Kilometres walked: 22km / Total distance: 584km / Elevation gain: 1380m / Elevation loss: 876m / Time walked: 6h18min
Okay, Andorra has redeemed itself on the way out. The last section before leaving the country, from Lac de Engolasters to Refugio d’Illa is absolutely stunning.
But first the descent into town (Encamp) from our campsite on the col. We’re there in a bit over an hour and head straight for the café/bakery where I order a coffee and a strawberry cream cake. Yum! Then it’s time for groceries -unfortunately no peanut butter, but I do buy a massive bag of popcorn- and I decide to hike out of town alone.
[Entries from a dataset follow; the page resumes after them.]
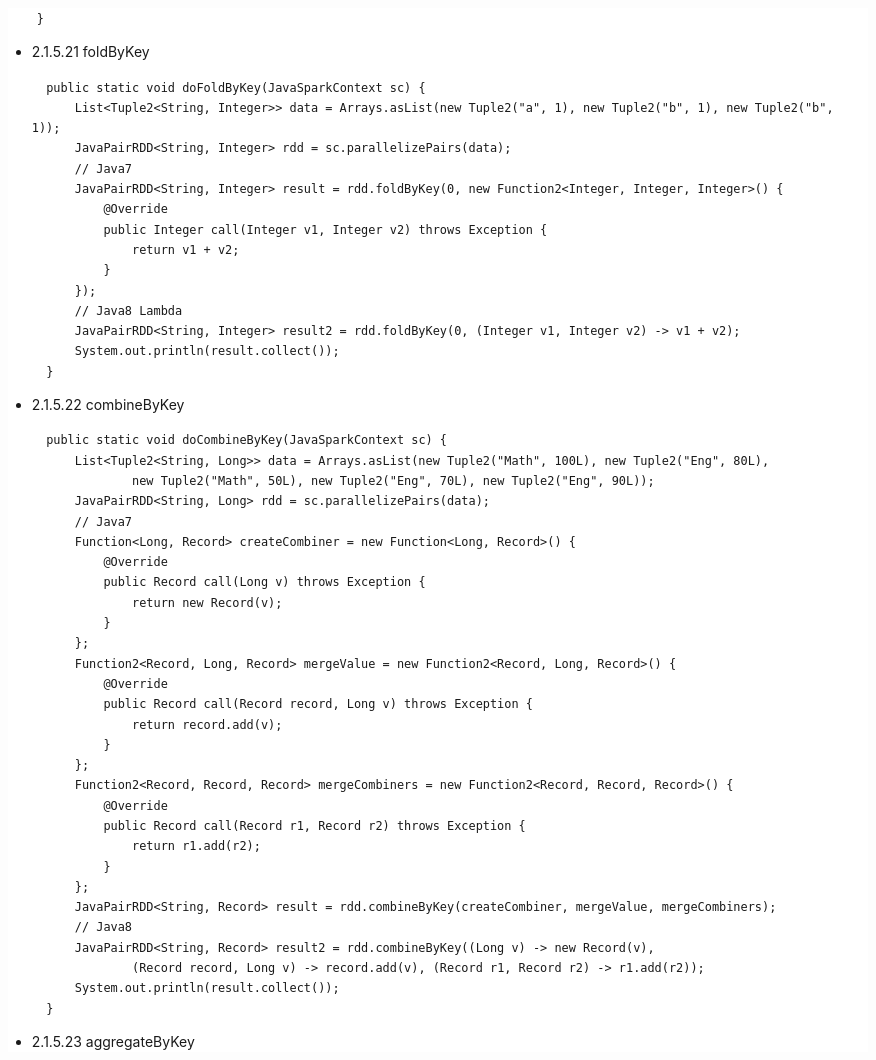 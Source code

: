        }

- 2.1.5.21 foldByKey

        public static void doFoldByKey(JavaSparkContext sc) {
        	List<Tuple2<String, Integer>> data = Arrays.asList(new Tuple2("a", 1), new Tuple2("b", 1), new Tuple2("b", 1));
        	JavaPairRDD<String, Integer> rdd = sc.parallelizePairs(data);
        	// Java7
        	JavaPairRDD<String, Integer> result = rdd.foldByKey(0, new Function2<Integer, Integer, Integer>() {
        		@Override
        		public Integer call(Integer v1, Integer v2) throws Exception {
        			return v1 + v2;
        		}
        	});
        	// Java8 Lambda
        	JavaPairRDD<String, Integer> result2 = rdd.foldByKey(0, (Integer v1, Integer v2) -> v1 + v2);
        	System.out.println(result.collect());
        }

- 2.1.5.22 combineByKey

        public static void doCombineByKey(JavaSparkContext sc) {
        	List<Tuple2<String, Long>> data = Arrays.asList(new Tuple2("Math", 100L), new Tuple2("Eng", 80L),
        			new Tuple2("Math", 50L), new Tuple2("Eng", 70L), new Tuple2("Eng", 90L));
        	JavaPairRDD<String, Long> rdd = sc.parallelizePairs(data);
        	// Java7
        	Function<Long, Record> createCombiner = new Function<Long, Record>() {
        		@Override
        		public Record call(Long v) throws Exception {
        			return new Record(v);
        		}
        	};
        	Function2<Record, Long, Record> mergeValue = new Function2<Record, Long, Record>() {
        		@Override
        		public Record call(Record record, Long v) throws Exception {
        			return record.add(v);
        		}
        	};
        	Function2<Record, Record, Record> mergeCombiners = new Function2<Record, Record, Record>() {
        		@Override
        		public Record call(Record r1, Record r2) throws Exception {
        			return r1.add(r2);
        		}
        	};
        	JavaPairRDD<String, Record> result = rdd.combineByKey(createCombiner, mergeValue, mergeCombiners);
        	// Java8
        	JavaPairRDD<String, Record> result2 = rdd.combineByKey((Long v) -> new Record(v),
        			(Record record, Long v) -> record.add(v), (Record r1, Record r2) -> r1.add(r2));
        	System.out.println(result.collect());
        }

- 2.1.5.23 aggregateByKey
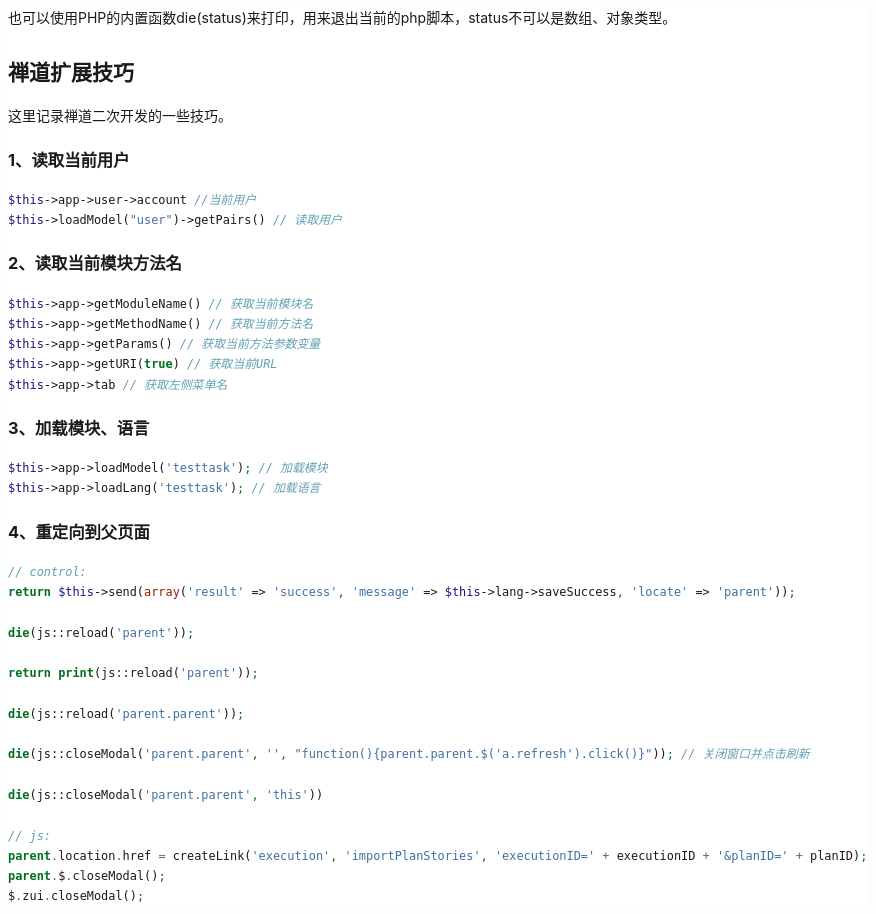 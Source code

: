 也可以使用PHP的内置函数die(status)来打印，用来退出当前的php脚本，status不可以是数组、对象类型。

## 禅道扩展技巧

这里记录禅道二次开发的一些技巧。

### 1、读取当前用户

```php    
$this->app->user->account //当前用户
$this->loadModel("user")->getPairs() // 读取用户
```

### 2、读取当前模块方法名

```php
$this->app->getModuleName() // 获取当前模块名
$this->app->getMethodName() // 获取当前方法名
$this->app->getParams() // 获取当前方法参数变量
$this->app->getURI(true) // 获取当前URL
$this->app->tab // 获取左侧菜单名
```

### 3、加载模块、语言

```php
$this->app->loadModel('testtask'); // 加载模块
$this->app->loadLang('testtask'); // 加载语言
```

### 4、重定向到父页面

```php
// control:
return $this->send(array('result' => 'success', 'message' => $this->lang->saveSuccess, 'locate' => 'parent'));

die(js::reload('parent'));

return print(js::reload('parent'));

die(js::reload('parent.parent'));

die(js::closeModal('parent.parent', '', "function(){parent.parent.$('a.refresh').click()}")); // 关闭窗口并点击刷新

die(js::closeModal('parent.parent', 'this'))

// js:
parent.location.href = createLink('execution', 'importPlanStories', 'executionID=' + executionID + '&planID=' + planID);
parent.$.closeModal();
$.zui.closeModal();

```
I’m in a weird mood this morning. Easily irritated by…everything, for no particular reason. The rocky steep trail, my wet tent, other people on the path. In an attempt to snap out of it I put on some music and blast past everyone on the touristy path along the lake. It doesn’t help. Only later, when the path climbs away from the lake and starts the long, steady ascent to Refugio d’Illa I get in the zone and the irritation melts away.
The climb up to the refugio, which is just below the pass that marks the border with Spain, is beautiful. Today and tomorrow will be the last alpine stages of the trail and this makes me sad. The end is nearing, even though there’s well over 240km to go.
For a moment I contemplate crossing the pass and camp in the next valley, but as I approach dark clouds are gathering overhead and it starts raining big drops 30 seconds before I arrive to the refugio. What a timing! Luckily they have space and I decide to stay here. A good decision, because the rain turns to hail which turns into a huge thunderstorm right in the valley where the hut is located. I can see the lightning strike on the rocky outcrops around and am, once again, very very grateful to be inside.